(WHAT THE EXERCISE ASKS):
Copy out the entries that follow exactly, leaving every picture behind.
*** DATA FOR THIS TASK Section Begins ***
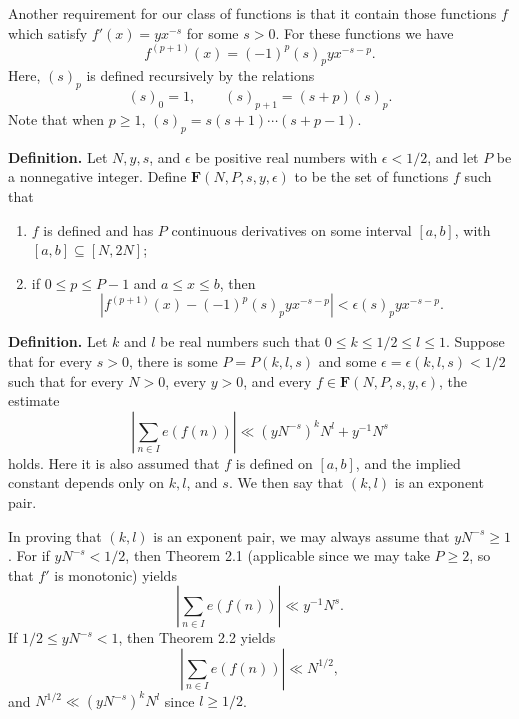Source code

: \documentclass[10pt]{article}
\newcommand{\Fclass}{\mathbf{F}}
\begin{document}
Another requirement for our class of functions is that it contain those
functions $f$ which satisfy $f'(x)=yx^{-s}$ for some $s>0$. For these
functions we have
\[
 f^{(p+1)}(x)=(-1)^p(s)_p yx^{-s-p}.
\]
Here, $(s)_p$ is defined recursively by the relations
\[
 (s)_0=1,
 \qquad
 (s)_{p+1}=(s+p)(s)_p.
\]
Note that when $p\geq1$, $(s)_p=s(s+1)\cdots(s+p-1)$.

\medskip
\noindent\textbf{Definition.}
Let $N,y,s$, and $\epsilon$ be positive real numbers with $\epsilon<1/2$, and
let $P$ be a nonnegative integer. Define $\Fclass(N,P,s,y,\epsilon)$ to be the
set of functions $f$ such that
\begin{enumerate}
 \item $f$ is defined and has $P$ continuous derivatives on some interval
       $[a,b]$, with $[a,b]\subseteq[N,2N]$;
 \item if $0\leq p\leq P-1$ and $a\leq x\leq b$, then
 \begin{equation*}
  \left|f^{(p+1)}(x)-(-1)^p(s)_p yx^{-s-p}\right|
  <\epsilon(s)_p yx^{-s-p}. \tag{3.3.3}
 \end{equation*}
\end{enumerate}

\medskip
\noindent\textbf{Definition.}
Let $k$ and $l$ be real numbers such that
$0\leq k\leq1/2\leq l\leq1$. Suppose that for every $s>0$, there is some
$P=P(k,l,s)$ and some $\epsilon=\epsilon(k,l,s)<1/2$ such that for every
$N>0$, every $y>0$, and every
$f\in\Fclass(N,P,s,y,\epsilon)$, the estimate
\begin{equation*}
 \left|\sum_{n\in I}e(f(n))\right|
 \ll (yN^{-s})^kN^l+y^{-1}N^s \tag{3.3.4}
\end{equation*}
holds. Here it is also assumed that $f$ is defined on $[a,b]$, and the implied
constant depends only on $k,l$, and $s$. We then say that $(k,l)$ is an
exponent pair.

In proving that $(k,l)$ is an exponent pair, we may always assume that
$yN^{-s}\geq1$. For if $yN^{-s}<1/2$, then Theorem 2.1 (applicable since
we may take $P\geq2$, so that $f'$ is monotonic) yields
\[
 \left|\sum_{n\in I}e(f(n))\right|\ll y^{-1}N^s.
\]
If $1/2\leq yN^{-s}<1$, then Theorem 2.2 yields
\[
 \left|\sum_{n\in I}e(f(n))\right|\ll N^{1/2},
\]
and $N^{1/2}\ll(yN^{-s})^kN^l$ since $l\geq1/2$.
\end{document}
*** DATA FOR THIS TASK Section Ends ***
(WRITTEN SOLUTION):
Source code

: \documentclass[10pt]{article}
\newcommand{\Fclass}{\mathbf{F}}
\begin{document}
Another requirement for our class of functions is that it contain those
functions $f$ which satisfy $f'(x)=yx^{-s}$ for some $s>0$. For these
functions we have
\[
 f^{(p+1)}(x)=(-1)^p(s)_p yx^{-s-p}.
\]
Here, $(s)_p$ is defined recursively by the relations
\[
 (s)_0=1,
 \qquad
 (s)_{p+1}=(s+p)(s)_p.
\]
Note that when $p\geq1$, $(s)_p=s(s+1)\cdots(s+p-1)$.

\medskip
\noindent\textbf{Definition.}
Let $N,y,s$, and $\epsilon$ be positive real numbers with $\epsilon<1/2$, and
let $P$ be a nonnegative integer. Define $\Fclass(N,P,s,y,\epsilon)$ to be the
set of functions $f$ such that
\begin{enumerate}
 \item $f$ is defined and has $P$ continuous derivatives on some interval
       $[a,b]$, with $[a,b]\subseteq[N,2N]$;
 \item if $0\leq p\leq P-1$ and $a\leq x\leq b$, then
 \begin{equation*}
  \left|f^{(p+1)}(x)-(-1)^p(s)_p yx^{-s-p}\right|
  <\epsilon(s)_p yx^{-s-p}. \tag{3.3.3}
 \end{equation*}
\end{enumerate}

\medskip
\noindent\textbf{Definition.}
Let $k$ and $l$ be real numbers such that
$0\leq k\leq1/2\leq l\leq1$. Suppose that for every $s>0$, there is some
$P=P(k,l,s)$ and some $\epsilon=\epsilon(k,l,s)<1/2$ such that for every
$N>0$, every $y>0$, and every
$f\in\Fclass(N,P,s,y,\epsilon)$, the estimate
\begin{equation*}
 \left|\sum_{n\in I}e(f(n))\right|
 \ll (yN^{-s})^kN^l+y^{-1}N^s \tag{3.3.4}
\end{equation*}
holds. Here it is also assumed that $f$ is defined on $[a,b]$, and the implied
constant depends only on $k,l$, and $s$. We then say that $(k,l)$ is an
exponent pair.

In proving that $(k,l)$ is an exponent pair, we may always assume that
$yN^{-s}\geq1$. For if $yN^{-s}<1/2$, then Theorem 2.1 (applicable since
we may take $P\geq2$, so that $f'$ is monotonic) yields
\[
 \left|\sum_{n\in I}e(f(n))\right|\ll y^{-1}N^s.
\]
If $1/2\leq yN^{-s}<1$, then Theorem 2.2 yields
\[
 \left|\sum_{n\in I}e(f(n))\right|\ll N^{1/2},
\]
and $N^{1/2}\ll(yN^{-s})^kN^l$ since $l\geq1/2$.
\end{document}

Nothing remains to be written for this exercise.